[[ RECORD EXCERPTS, beginning ]]

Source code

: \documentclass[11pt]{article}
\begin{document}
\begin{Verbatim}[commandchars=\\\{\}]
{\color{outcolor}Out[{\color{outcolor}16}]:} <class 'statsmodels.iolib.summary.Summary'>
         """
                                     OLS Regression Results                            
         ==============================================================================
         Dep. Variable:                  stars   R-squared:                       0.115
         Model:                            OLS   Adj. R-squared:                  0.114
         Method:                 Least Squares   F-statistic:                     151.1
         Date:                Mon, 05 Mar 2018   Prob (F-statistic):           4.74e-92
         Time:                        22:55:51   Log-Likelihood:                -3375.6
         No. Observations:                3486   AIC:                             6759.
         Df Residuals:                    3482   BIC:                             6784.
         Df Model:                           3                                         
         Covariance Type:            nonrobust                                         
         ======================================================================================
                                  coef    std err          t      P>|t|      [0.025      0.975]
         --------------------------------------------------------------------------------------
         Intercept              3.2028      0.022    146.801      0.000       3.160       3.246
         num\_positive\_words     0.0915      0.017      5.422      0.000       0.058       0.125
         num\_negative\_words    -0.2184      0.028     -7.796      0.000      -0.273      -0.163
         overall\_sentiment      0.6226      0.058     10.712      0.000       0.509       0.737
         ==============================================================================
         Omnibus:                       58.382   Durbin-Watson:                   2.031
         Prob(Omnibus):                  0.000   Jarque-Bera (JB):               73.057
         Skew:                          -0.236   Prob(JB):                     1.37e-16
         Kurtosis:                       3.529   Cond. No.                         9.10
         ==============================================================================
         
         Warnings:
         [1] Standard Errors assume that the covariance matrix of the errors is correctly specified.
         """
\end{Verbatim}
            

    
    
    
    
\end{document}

[[ RECORD EXCERPTS, end ]]
[[ RECORD EXCERPTS, beginning ]]

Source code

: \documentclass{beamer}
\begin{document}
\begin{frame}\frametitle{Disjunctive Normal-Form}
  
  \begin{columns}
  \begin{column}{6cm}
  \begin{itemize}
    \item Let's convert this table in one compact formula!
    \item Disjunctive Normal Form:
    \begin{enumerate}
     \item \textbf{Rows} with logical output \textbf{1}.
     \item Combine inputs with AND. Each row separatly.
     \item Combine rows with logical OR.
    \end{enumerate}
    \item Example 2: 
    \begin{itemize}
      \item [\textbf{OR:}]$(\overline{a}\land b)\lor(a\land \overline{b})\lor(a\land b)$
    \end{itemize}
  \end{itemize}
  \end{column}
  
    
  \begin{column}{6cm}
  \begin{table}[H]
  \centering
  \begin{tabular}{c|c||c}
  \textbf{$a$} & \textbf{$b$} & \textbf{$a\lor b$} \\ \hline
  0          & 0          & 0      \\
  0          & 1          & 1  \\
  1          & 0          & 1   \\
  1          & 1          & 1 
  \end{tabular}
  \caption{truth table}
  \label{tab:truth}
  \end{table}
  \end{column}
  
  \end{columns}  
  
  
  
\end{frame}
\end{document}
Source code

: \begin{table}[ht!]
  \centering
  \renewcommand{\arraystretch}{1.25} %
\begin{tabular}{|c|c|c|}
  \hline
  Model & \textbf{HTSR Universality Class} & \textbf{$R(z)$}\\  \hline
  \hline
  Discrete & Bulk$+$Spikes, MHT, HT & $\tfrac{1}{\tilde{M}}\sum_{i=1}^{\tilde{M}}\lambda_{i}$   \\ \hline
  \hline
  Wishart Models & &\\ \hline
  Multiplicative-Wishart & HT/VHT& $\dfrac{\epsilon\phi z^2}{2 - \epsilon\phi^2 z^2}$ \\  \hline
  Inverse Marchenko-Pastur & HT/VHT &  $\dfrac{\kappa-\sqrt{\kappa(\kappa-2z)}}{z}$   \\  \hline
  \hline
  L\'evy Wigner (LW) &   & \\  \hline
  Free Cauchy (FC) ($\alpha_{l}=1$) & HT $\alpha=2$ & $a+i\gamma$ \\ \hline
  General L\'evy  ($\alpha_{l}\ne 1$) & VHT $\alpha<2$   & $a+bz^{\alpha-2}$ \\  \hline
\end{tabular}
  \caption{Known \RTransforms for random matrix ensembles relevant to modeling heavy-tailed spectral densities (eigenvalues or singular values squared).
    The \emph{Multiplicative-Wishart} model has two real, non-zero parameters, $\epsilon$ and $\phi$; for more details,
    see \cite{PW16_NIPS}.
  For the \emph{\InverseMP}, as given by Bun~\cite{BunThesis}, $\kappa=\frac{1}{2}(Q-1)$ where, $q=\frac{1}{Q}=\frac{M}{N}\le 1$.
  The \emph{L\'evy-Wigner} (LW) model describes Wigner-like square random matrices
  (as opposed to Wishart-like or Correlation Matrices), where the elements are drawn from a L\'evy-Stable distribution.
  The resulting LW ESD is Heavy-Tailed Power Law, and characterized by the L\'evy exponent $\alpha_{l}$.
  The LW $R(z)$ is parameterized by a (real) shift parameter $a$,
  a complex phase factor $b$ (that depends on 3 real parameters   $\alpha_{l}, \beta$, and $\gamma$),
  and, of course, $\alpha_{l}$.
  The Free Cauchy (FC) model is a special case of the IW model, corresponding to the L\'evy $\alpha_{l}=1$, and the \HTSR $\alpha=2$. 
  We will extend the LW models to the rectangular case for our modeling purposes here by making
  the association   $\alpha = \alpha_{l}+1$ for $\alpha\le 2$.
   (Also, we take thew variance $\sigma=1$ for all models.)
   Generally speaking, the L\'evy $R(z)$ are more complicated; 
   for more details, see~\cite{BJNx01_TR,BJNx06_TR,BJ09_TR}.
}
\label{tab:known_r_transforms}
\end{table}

[[ RECORD EXCERPTS, end ]]

WORK TO COMPLETE: If a line in the material holds "caption", copy it.

WRITTEN SOLUTION:
  \caption{truth table}
  \caption{Known \RTransforms for random matrix ensembles relevant to modeling heavy-tailed spectral densities (eigenvalues or singular values squared).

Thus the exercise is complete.